What they found was not just another customer.
It was a use case with much stronger alignment. The problem was clear, the environment was more conducive to the product working, and the mission still made sense for the company. That is a lesson for founders: when a surprising lead appears, the right move is not to pitch faster. It is to get curious enough to find out whether the market behind that lead is better than the one you are already chasing.
Stronger product-market fit feels more repeatable.
Sometimes, a better market reveals itself through a single lead, if the team is willing to slow down and learn from it.
In Oddity’s case, that signal came from a US healthcare provider who reached out with a specific problem. Thomas did not jump straight into a pitch. He asked questions, looked closely at how the organization handled incidents, and tested whether the product could actually detect what they needed it to detect. That part is important. The value was not just in getting the inbound lead. It was in treating that lead like a discovery opportunity.
What came out of that process was a much stronger use case. The footage made it easier for the product to analyze. The problem was clear, and the company saw a closer match between what it had built and what this market needed.
So when unexpected demand shows up, do not just ask, “Can we sell this?” Ask, “What is this teaching us about where our product fits best?”
Operational fit matters too.
What made the new market feel different was not just that Audity found more customers. It was the same problem that kept recurring among those customers.
That is a meaningful shift. In the earlier market, there was real demand, but the path to growth was harder and less consistent. In the new one, the team kept seeing the same core need. That kind of pattern is one of the strongest signs that product-market fit is getting stronger, because it means you are not rebuilding the story or the solution every time you sell.
Other signals started to reinforce that.
The market was larger, expansion was easier, and referrals became a real driver of growth. Just as importantly, each new customer helped improve the product in ways that benefited the next one, without requiring major changes each time.
That is what repeatability looks like in practice: the pain is familiar, the value is clear, and growth starts to feel more like momentum than effort.
Conclusion
The question for founders is not just, “Does this product work?” A better question is, “Where does this work best, scale best, and spread fastest?”

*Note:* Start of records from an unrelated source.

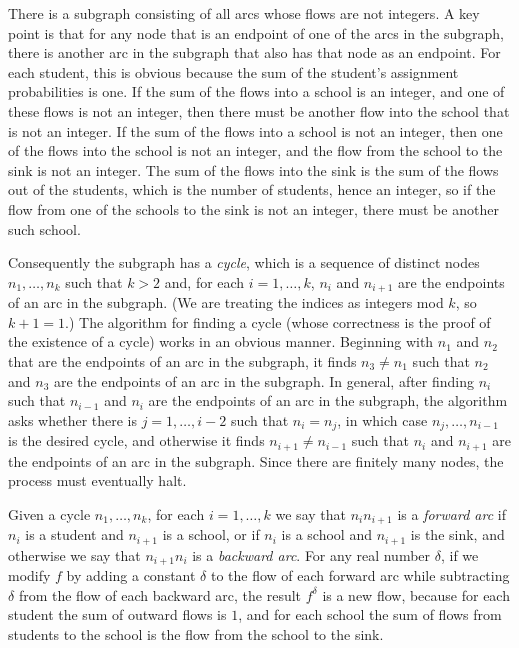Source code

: \documentclass[12pt]{article}
\theoremstyle{definition}
\begin{document}
There is a subgraph consisting of all arcs whose flows are not
integers.  A key point is that for any node that is an endpoint of one
of the arcs in the subgraph, there is another arc in the subgraph
that also has that node as an endpoint.  For each student, this is
obvious because the sum of the student's assignment probabilities is
one.  If the sum of the flows into a school is an integer, and one of
these flows is not an integer, then there must be another flow into
the school that is not an integer.  If the sum of the flows into a
school is not an integer, then one of the flows into the school is not
an integer, and the flow from the school to the sink is not an
integer.  The sum of the flows into the sink is the sum of the flows
out of the students, which is the number of students, hence an
integer, so if the flow from one of the schools to the sink is not an
integer, there must be another such school.

Consequently the subgraph has a \emph{cycle}, which is a sequence of
distinct nodes $n_1, \ldots, n_k$ such that $k > 2$ and, for each $i =
1, \ldots, k$, $n_i$ and $n_{i+1}$ are the endpoints of an arc in the
subgraph.  (We are treating the indices as integers mod $k$, so $k + 1
= 1$.)  The algorithm for finding a cycle (whose correctness is the
proof of the existence of a cycle) works in an obvious manner.
Beginning with $n_1$ and $n_2$ that are the endpoints of an arc in the
subgraph, it finds $n_3 \ne n_1$ such that $n_2$ and $n_3$ are the
endpoints of an arc in the subgraph.  In general, after finding $n_i$
such that $n_{i-1}$ and $n_i$ are the endpoints of an arc in the
subgraph, the algorithm asks whether there is $j = 1, \ldots, i-2$
such that $n_i = n_j$, in which case $n_j, \ldots, n_{i-1}$ is the
desired cycle, and otherwise it finds $n_{i+1} \ne n_{i-1}$ such that
$n_i$ and $n_{i+1}$ are the endpoints of an arc in the subgraph.
Since there are finitely many nodes, the process must eventually halt.

Given a cycle $n_1, \ldots, n_k$, for each $i = 1, \ldots, k$ we say
that $n_in_{i+1}$ is a \emph{forward arc} if $n_i$ is a student and
$n_{i+1}$ is a school, or if $n_i$ is a school and $n_{i+1}$ is the
sink, and otherwise we say that $n_{i+1}n_i$ is a \emph{backward arc}.
For any real number $\delta$, if we modify $f$ by adding a constant
$\delta$ to the flow of each forward arc while subtracting $\delta$
from the flow of each backward arc, the result $f^\delta$ is a new
flow, because for each student the sum of outward flows is $1$, and
for each school the sum of flows from students to the school is the
flow from the school to the sink.
\end{document}
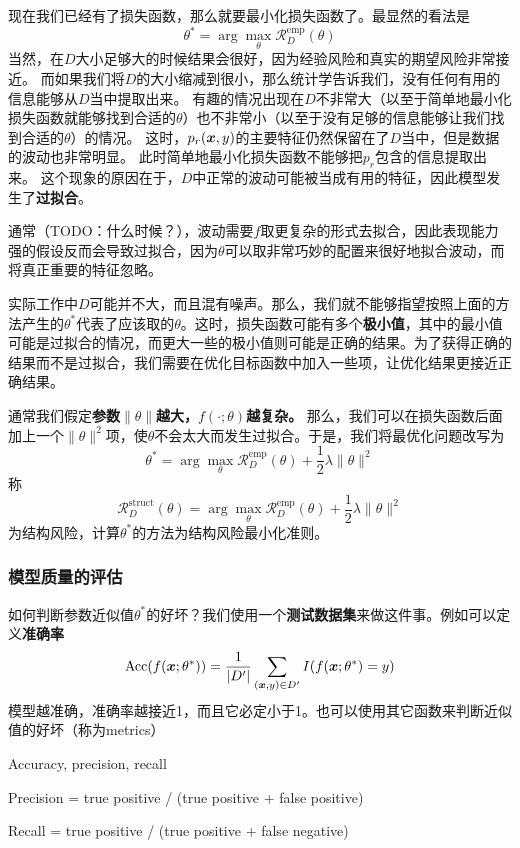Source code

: \documentclass[UTF8, a4paper]{ctexart}
\newcommand*{\argmax}{\arg \max}
\begin{document}
现在我们已经有了损失函数，那么就要最小化损失函数了。最显然的看法是 
\[
\theta^* = \argmax_\theta \mathcal{R}_D^\text{emp}(\theta)
\]
当然，在$D$大小足够大的时候结果会很好，因为经验风险和真实的期望风险非常接近。
而如果我们将$D$的大小缩减到很小，那么统计学告诉我们，没有任何有用的信息能够从$D$当中提取出来。
有趣的情况出现在$D$不非常大（以至于简单地最小化损失函数就能够找到合适的$\theta$）也不非常小（以至于没有足够的信息能够让我们找到合适的$\theta$）的情况。
这时，$p_r(\vb*{x}, y)$的主要特征仍然保留在了$D$当中，但是数据的波动也非常明显。
此时简单地最小化损失函数不能够把$p_r$包含的信息提取出来。
这个现象的原因在于，$D$中正常的波动可能被当成有用的特征，因此模型发生了\textbf{过拟合}。

通常（TODO：什么时候？），波动需要$f$取更复杂的形式去拟合，因此表现能力强的假设反而会导致过拟合，因为$\theta$可以取非常巧妙的配置来很好地拟合波动，而将真正重要的特征忽略。

实际工作中$D$可能并不大，而且混有噪声。那么，我们就不能够指望按照上面的方法产生的$\theta^*$代表了应该取的$\theta$。这时，损失函数可能有多个\textbf{极小值}，其中的最小值可能是过拟合的情况，而更大一些的极小值则可能是正确的结果。为了获得正确的结果而不是过拟合，我们需要在优化目标函数中加入一些项，让优化结果更接近正确结果。

通常我们假定\textbf{参数$\|\theta\|$越大，$f(\cdot;\theta)$越复杂。}
那么，我们可以在损失函数后面加上一个$\|\theta\|^2$项，使$\theta$不会太大而发生过拟合。于是，我们将最优化问题改写为
\[
\theta^* = \argmax_\theta \mathcal{R}_D^\text{emp}(\theta) + \frac{1}{2} \lambda \|\theta\|^2
\] 称 \[
\mathcal{R}_D^\text{struct}(\theta) = \argmax_\theta \mathcal{R}_D^\text{emp}(\theta) + \frac{1}{2} \lambda \|\theta\|^2
\] 为结构风险，计算$\theta^*$的方法为结构风险最小化准则。

\subsubsection{模型质量的评估}

如何判断参数近似值$\theta^*$的好坏？我们使用一个\textbf{测试数据集}来做这件事。例如可以定义\textbf{准确率}
\[
\mathrm{Acc}(f(\vb*{x};\theta^*)) = \frac{1}{|D'|} \sum_{(\vb*{x}, y) \in D'} I(f(\vb*{x};\theta^*)=y)
\]
模型越准确，准确率越接近1，而且它必定小于1。也可以使用其它函数来判断近似值的好坏（称为metrics）

Accuracy, precision, recall

Precision = true positive / (true positive + false positive)

Recall = true positive / (true positive + false negative)
\end{document}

That is what makes product-market fit easier to recognize in the real world. The strongest fit usually shows up when the same problem keeps appearing, customers feel the urgency quickly, referrals start to build, and the business can deliver the solution without unnecessary friction. In other words, fit strengthens as the market starts pulling harder.
Oddity’s story makes that idea concrete. The product worked in the first market, but the second market felt stronger because growth became more repeatable, more referable, and easier to support. That is the takeaway worth remembering: product-market fit is not a fixed milestone. It gets clearer as the right market makes growth easier.